The newly announced strategic nuclear policy is, to us, troublesome on two counts. First, it eliminates ambiguity. Keeping our adversaries from knowing what any U.S. response to an attack on our allies or on us should be an important element in our overall security. Our response to the attacks on the World Trade Center that took three thousand innocent lives was to chase from power the Taliban who had given Al Qaeda refuge in Afghanistan. What if an enemy that was otherwise in compliance with NPR, or a force harbored within their borders, was to attack New York again, this time with anthrax or an equally deadly agent that took three million lives instead of three thousand. Are we wise to declare what we won’t do in such a circumstance, or is it better to keep such an adversary guessing?
Second, we question whether it is wise to reduce or eliminate the nuclear option without simultaneously beefing up our conventional capability. By all accounts we are stretched pretty thin right now. By taking the nuclear option off the table, or by making it less accessible, we increase the risk that potential adversaries might become more adventuresome, especially if they calculate that we don’t have the resources to adequately respond.
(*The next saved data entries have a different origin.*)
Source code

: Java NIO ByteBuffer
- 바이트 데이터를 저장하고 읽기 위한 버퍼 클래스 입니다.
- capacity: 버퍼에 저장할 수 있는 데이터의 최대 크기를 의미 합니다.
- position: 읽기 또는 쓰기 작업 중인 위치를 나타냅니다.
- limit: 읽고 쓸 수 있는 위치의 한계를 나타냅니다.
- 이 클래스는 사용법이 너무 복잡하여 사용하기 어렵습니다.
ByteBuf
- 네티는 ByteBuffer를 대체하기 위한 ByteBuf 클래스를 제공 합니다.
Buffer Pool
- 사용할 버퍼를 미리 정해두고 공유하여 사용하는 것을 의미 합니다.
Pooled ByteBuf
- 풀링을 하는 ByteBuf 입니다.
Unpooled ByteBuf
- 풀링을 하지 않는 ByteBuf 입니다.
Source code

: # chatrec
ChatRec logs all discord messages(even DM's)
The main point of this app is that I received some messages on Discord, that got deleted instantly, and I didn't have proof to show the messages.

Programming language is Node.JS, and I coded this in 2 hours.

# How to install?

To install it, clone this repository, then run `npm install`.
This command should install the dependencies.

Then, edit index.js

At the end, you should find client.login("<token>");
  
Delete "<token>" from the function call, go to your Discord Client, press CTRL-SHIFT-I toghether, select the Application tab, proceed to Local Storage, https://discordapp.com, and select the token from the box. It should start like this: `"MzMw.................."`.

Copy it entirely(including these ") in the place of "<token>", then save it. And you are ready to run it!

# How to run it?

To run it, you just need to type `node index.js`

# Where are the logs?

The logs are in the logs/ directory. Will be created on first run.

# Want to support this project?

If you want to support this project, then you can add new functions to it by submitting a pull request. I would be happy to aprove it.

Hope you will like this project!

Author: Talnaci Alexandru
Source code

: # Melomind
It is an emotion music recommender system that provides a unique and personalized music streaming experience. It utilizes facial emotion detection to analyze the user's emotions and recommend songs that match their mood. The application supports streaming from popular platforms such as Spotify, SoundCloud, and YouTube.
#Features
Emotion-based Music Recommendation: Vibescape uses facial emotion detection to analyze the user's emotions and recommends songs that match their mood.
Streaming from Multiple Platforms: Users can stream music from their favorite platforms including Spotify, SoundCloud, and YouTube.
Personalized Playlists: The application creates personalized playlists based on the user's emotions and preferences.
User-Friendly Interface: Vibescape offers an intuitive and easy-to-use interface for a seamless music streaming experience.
It is hard to imagine any nation militarily challenging the United States one-on-one anytime soon. Russia lacks both the resources and the reason to engage in hostilities with the United States and too much of China’s bread is buttered with American dollars for war with America to make any sense. In other words, neither country’s interests would be served by inordinate tension with America. Iran, Syria, North Korea or Hugo Chavez’s increasingly troublesome Venezuela are not likely directly to attack America either. However, they all represent a potential direct threat to nations with which we have close ties or with which we share vital interests. Each of these nations is also a potential haven for terrorist organizations such as Al Qaeda and it is within this sphere of thugacracies that the nearest dangers probably lay.
We believe that any nation that provides aid or comfort to any terrorist organization that threatens US interests should live in dread of what we might do if such a rogue group launched an attack against us. No new American policy should lessen that sense of dread.